[Replying on list with Damian's permission.]
On 06/06/14 17:21, Damian Johnson wrote:
>> I'm currently extending metrics-lib to fetch descriptors from CollecTor.
>> Maybe Damian extends Stem to do the same (or accepts patches for that
>> purpose).
>
> Probably obvious, but what's the advantage of this over fetching new
> descriptors from authorities and mirrors? What kind of CollecTor
> methods did you have in mind?
If you're only interested in new descriptors, then the authorities and
mirrors are the place to go. But if you care about having the full
history of descriptors, then you should go to CollecTor. Imagine that
your tool might break for a few hours. There's no way to get the
missing data from the directory authorities or mirrors anymore. For
applications like ExoneraTor, where you need to store every single
consensus, this can make the difference. The same holds for Onionoo and
the metrics website, though it's less critical to miss a few hours.
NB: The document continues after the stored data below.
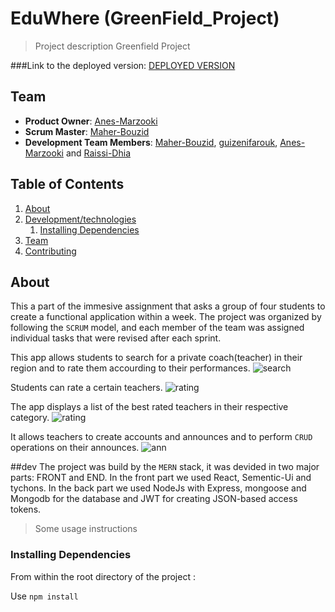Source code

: # EduWhere (GreenField_Project)

>Project description
Greenfield Project

###Link to the deployed version: [DEPLOYED VERSION](https://plebs.herokuapp.com/)
## Team

  - __Product Owner__: [Anes-Marzooki](https://github.com/Anes-Marzooki)
  - __Scrum Master__: [Maher-Bouzid](https://github.com/Maher-Bouzid)
  - __Development Team Members__: [Maher-Bouzid](https://github.com/Maher-Bouzid), [guizenifarouk](https://github.com/guizenifarouk), [Anes-Marzooki](https://github.com/Anes-Marzooki) and [Raissi-Dhia](https://github.com/Raissi-Dhia)

## Table of Contents

1. [About](#About)
1. [Development/technologies](#dev)
    1. [Installing Dependencies](#installing)
1. [Team](#team)
1. [Contributing](#contributing)

## About
This a part of the immesive assignment that asks a group of four students to create a functional application within a week.
The project was organized by following the `SCRUM` model, and each member of the team was assigned individual tasks that were revised after each sprint.

This app allows students to search for a private coach(teacher) in their region and to rate them accourding to their performances.
![search](https://user-images.githubusercontent.com/56113177/72278068-815fe980-3633-11ea-9880-da38f2ce7d60.gif)

Students can rate a certain teachers.
![rating](https://user-images.githubusercontent.com/56113177/72278610-a99c1800-3634-11ea-87ae-75aa8e2dd2d7.gif)

The app displays a list of the best rated teachers in their respective category.
![rating](https://user-images.githubusercontent.com/56113177/72278232-d996eb80-3633-11ea-9d2d-5dd7610224ff.gif)

It allows teachers to create accounts and announces and to perform `CRUD` operations on their announces.
![ann](https://user-images.githubusercontent.com/56113177/72278732-f122a400-3634-11ea-9b5f-3f5e327830a1.gif)

##dev
The project was build by the `MERN` stack, it was devided in two major parts: FRONT and END.
In the front part we used React, Sementic-Ui and tychons.
In the back part we used NodeJs with Express, mongoose and Mongodb for the database and JWT for creating JSON-based access tokens.

> Some usage instructions
### Installing Dependencies

From within the root directory of the project :

Use `npm install`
Also, if you only care about relay descriptors, then you should be fine
asking directory authorities and mirrors. But sanitized bridge
descriptors, exit lists, bridge pool assignments, and Torperf
measurements are only available from CollecTor.
Note that there's also a disadvantage of fetching from CollecTor: it's a
single point of failure. Now, we could add mirrors, but it would be
even better to set up a second CollecTor instance (ideally run by
another person) in parallel to the current first instance, and have the
two exchange data. Future work, on my list.
I guess the above should be added to the CollecTor homepage. Do you
have any suggestions where you would have expected to read about this,
or do you have further points to add? I'll add something next week.
All the best,
Karsten